**EXERCISE INSTRUCTIONS**.
Copy out all of the data below with no alterations.

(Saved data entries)
==================================================

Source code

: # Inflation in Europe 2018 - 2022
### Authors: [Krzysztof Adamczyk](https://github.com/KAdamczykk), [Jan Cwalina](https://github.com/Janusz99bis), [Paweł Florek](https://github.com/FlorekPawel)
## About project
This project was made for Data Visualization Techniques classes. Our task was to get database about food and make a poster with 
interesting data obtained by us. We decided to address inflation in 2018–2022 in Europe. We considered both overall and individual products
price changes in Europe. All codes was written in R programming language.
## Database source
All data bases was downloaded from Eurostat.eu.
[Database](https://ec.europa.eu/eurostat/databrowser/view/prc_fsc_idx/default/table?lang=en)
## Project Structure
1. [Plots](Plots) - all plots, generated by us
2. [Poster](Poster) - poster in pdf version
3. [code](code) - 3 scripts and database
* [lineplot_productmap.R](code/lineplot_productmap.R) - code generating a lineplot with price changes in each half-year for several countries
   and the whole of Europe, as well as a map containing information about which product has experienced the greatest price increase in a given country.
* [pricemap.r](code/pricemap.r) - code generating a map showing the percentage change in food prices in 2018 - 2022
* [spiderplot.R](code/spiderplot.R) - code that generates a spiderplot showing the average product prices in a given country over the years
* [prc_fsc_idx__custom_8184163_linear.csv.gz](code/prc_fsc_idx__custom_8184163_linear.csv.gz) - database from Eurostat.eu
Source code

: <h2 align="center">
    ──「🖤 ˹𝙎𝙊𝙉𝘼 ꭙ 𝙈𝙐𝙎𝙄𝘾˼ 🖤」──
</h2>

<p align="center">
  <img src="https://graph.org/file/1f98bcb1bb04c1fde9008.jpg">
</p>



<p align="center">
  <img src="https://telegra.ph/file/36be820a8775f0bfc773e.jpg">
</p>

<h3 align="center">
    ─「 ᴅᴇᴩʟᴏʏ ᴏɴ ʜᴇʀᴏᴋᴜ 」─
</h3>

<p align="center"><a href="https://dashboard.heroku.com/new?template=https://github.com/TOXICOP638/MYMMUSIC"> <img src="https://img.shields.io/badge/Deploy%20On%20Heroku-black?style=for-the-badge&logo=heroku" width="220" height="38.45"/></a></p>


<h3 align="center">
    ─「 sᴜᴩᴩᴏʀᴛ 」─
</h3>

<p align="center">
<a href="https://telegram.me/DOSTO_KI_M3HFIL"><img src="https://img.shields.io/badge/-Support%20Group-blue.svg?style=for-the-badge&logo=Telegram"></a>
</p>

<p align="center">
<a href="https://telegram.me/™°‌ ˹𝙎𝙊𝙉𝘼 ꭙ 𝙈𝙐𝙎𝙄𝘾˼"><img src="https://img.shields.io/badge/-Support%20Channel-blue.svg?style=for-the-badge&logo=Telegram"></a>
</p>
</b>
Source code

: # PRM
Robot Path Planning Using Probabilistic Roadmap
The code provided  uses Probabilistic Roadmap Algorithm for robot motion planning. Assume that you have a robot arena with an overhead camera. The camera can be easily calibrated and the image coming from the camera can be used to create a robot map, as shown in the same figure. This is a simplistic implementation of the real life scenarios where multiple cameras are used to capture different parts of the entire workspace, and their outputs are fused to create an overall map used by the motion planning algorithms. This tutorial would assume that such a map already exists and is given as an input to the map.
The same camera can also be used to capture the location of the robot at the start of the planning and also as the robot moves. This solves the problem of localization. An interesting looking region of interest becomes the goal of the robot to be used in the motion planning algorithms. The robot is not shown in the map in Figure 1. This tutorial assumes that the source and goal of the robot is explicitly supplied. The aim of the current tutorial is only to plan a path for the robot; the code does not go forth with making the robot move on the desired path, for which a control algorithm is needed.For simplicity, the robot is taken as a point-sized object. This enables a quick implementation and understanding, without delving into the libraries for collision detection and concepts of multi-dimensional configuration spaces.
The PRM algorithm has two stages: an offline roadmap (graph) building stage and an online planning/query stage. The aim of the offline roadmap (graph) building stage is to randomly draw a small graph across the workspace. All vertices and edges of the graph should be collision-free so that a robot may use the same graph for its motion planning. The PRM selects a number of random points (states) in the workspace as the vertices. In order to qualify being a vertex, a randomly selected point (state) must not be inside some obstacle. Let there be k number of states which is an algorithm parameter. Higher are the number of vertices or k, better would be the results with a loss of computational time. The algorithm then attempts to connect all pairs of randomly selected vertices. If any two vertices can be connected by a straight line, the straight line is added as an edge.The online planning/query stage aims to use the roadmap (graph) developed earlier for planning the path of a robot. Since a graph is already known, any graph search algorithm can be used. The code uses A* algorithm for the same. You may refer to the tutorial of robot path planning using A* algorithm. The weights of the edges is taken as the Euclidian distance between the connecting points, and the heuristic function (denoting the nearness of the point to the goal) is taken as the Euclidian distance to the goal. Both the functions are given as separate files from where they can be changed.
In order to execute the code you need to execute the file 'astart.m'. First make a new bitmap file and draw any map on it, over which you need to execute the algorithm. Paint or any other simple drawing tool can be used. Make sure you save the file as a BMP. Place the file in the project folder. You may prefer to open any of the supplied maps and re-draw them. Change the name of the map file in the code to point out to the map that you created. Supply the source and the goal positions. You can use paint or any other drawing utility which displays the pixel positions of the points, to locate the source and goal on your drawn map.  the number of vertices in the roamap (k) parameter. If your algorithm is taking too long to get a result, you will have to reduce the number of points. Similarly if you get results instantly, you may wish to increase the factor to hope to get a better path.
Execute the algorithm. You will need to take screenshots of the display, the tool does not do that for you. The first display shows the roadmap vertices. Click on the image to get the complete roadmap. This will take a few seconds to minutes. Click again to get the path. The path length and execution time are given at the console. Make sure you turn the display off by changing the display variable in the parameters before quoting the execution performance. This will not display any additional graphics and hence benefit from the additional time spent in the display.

==================================================

**SOLUTION TO THIS TASK**.
Source code

: # Inflation in Europe 2018 - 2022
### Authors: [Krzysztof Adamczyk](https://github.com/KAdamczykk), [Jan Cwalina](https://github.com/Janusz99bis), [Paweł Florek](https://github.com/FlorekPawel)
## About project
This project was made for Data Visualization Techniques classes. Our task was to get database about food and make a poster with 
interesting data obtained by us. We decided to address inflation in 2018–2022 in Europe. We considered both overall and individual products
price changes in Europe. All codes was written in R programming language.
## Database source
All data bases was downloaded from Eurostat.eu.
[Database](https://ec.europa.eu/eurostat/databrowser/view/prc_fsc_idx/default/table?lang=en)
## Project Structure
1. [Plots](Plots) - all plots, generated by us
2. [Poster](Poster) - poster in pdf version
3. [code](code) - 3 scripts and database
* [lineplot_productmap.R](code/lineplot_productmap.R) - code generating a lineplot with price changes in each half-year for several countries
   and the whole of Europe, as well as a map containing information about which product has experienced the greatest price increase in a given country.
* [pricemap.r](code/pricemap.r) - code generating a map showing the percentage change in food prices in 2018 - 2022
* [spiderplot.R](code/spiderplot.R) - code that generates a spiderplot showing the average product prices in a given country over the years
* [prc_fsc_idx__custom_8184163_linear.csv.gz](code/prc_fsc_idx__custom_8184163_linear.csv.gz) - database from Eurostat.eu
Source code

: <h2 align="center">
    ──「🖤 ˹𝙎𝙊𝙉𝘼 ꭙ 𝙈𝙐𝙎𝙄𝘾˼ 🖤」──
</h2>

<p align="center">
  <img src="https://graph.org/file/1f98bcb1bb04c1fde9008.jpg">
</p>



<p align="center">
  <img src="https://telegra.ph/file/36be820a8775f0bfc773e.jpg">
</p>

<h3 align="center">
    ─「 ᴅᴇᴩʟᴏʏ ᴏɴ ʜᴇʀᴏᴋᴜ 」─
</h3>

<p align="center"><a href="https://dashboard.heroku.com/new?template=https://github.com/TOXICOP638/MYMMUSIC"> <img src="https://img.shields.io/badge/Deploy%20On%20Heroku-black?style=for-the-badge&logo=heroku" width="220" height="38.45"/></a></p>


<h3 align="center">
    ─「 sᴜᴩᴩᴏʀᴛ 」─
</h3>

<p align="center">
<a href="https://telegram.me/DOSTO_KI_M3HFIL"><img src="https://img.shields.io/badge/-Support%20Group-blue.svg?style=for-the-badge&logo=Telegram"></a>
</p>

<p align="center">
<a href="https://telegram.me/™°‌ ˹𝙎𝙊𝙉𝘼 ꭙ 𝙈𝙐𝙎𝙄𝘾˼"><img src="https://img.shields.io/badge/-Support%20Channel-blue.svg?style=for-the-badge&logo=Telegram"></a>
</p>
</b>
Source code

: # PRM
Robot Path Planning Using Probabilistic Roadmap
The code provided  uses Probabilistic Roadmap Algorithm for robot motion planning. Assume that you have a robot arena with an overhead camera. The camera can be easily calibrated and the image coming from the camera can be used to create a robot map, as shown in the same figure. This is a simplistic implementation of the real life scenarios where multiple cameras are used to capture different parts of the entire workspace, and their outputs are fused to create an overall map used by the motion planning algorithms. This tutorial would assume that such a map already exists and is given as an input to the map.
The same camera can also be used to capture the location of the robot at the start of the planning and also as the robot moves. This solves the problem of localization. An interesting looking region of interest becomes the goal of the robot to be used in the motion planning algorithms. The robot is not shown in the map in Figure 1. This tutorial assumes that the source and goal of the robot is explicitly supplied. The aim of the current tutorial is only to plan a path for the robot; the code does not go forth with making the robot move on the desired path, for which a control algorithm is needed.For simplicity, the robot is taken as a point-sized object. This enables a quick implementation and understanding, without delving into the libraries for collision detection and concepts of multi-dimensional configuration spaces.
The PRM algorithm has two stages: an offline roadmap (graph) building stage and an online planning/query stage. The aim of the offline roadmap (graph) building stage is to randomly draw a small graph across the workspace. All vertices and edges of the graph should be collision-free so that a robot may use the same graph for its motion planning. The PRM selects a number of random points (states) in the workspace as the vertices. In order to qualify being a vertex, a randomly selected point (state) must not be inside some obstacle. Let there be k number of states which is an algorithm parameter. Higher are the number of vertices or k, better would be the results with a loss of computational time. The algorithm then attempts to connect all pairs of randomly selected vertices. If any two vertices can be connected by a straight line, the straight line is added as an edge.The online planning/query stage aims to use the roadmap (graph) developed earlier for planning the path of a robot. Since a graph is already known, any graph search algorithm can be used. The code uses A* algorithm for the same. You may refer to the tutorial of robot path planning using A* algorithm. The weights of the edges is taken as the Euclidian distance between the connecting points, and the heuristic function (denoting the nearness of the point to the goal) is taken as the Euclidian distance to the goal. Both the functions are given as separate files from where they can be changed.
In order to execute the code you need to execute the file 'astart.m'. First make a new bitmap file and draw any map on it, over which you need to execute the algorithm. Paint or any other simple drawing tool can be used. Make sure you save the file as a BMP. Place the file in the project folder. You may prefer to open any of the supplied maps and re-draw them. Change the name of the map file in the code to point out to the map that you created. Supply the source and the goal positions. You can use paint or any other drawing utility which displays the pixel positions of the points, to locate the source and goal on your drawn map.  the number of vertices in the roamap (k) parameter. If your algorithm is taking too long to get a result, you will have to reduce the number of points. Similarly if you get results instantly, you may wish to increase the factor to hope to get a better path.
Execute the algorithm. You will need to take screenshots of the display, the tool does not do that for you. The first display shows the roadmap vertices. Click on the image to get the complete roadmap. This will take a few seconds to minutes. Click again to get the path. The path length and execution time are given at the console. Make sure you turn the display off by changing the display variable in the parameters before quoting the execution performance. This will not display any additional graphics and hence benefit from the additional time spent in the display.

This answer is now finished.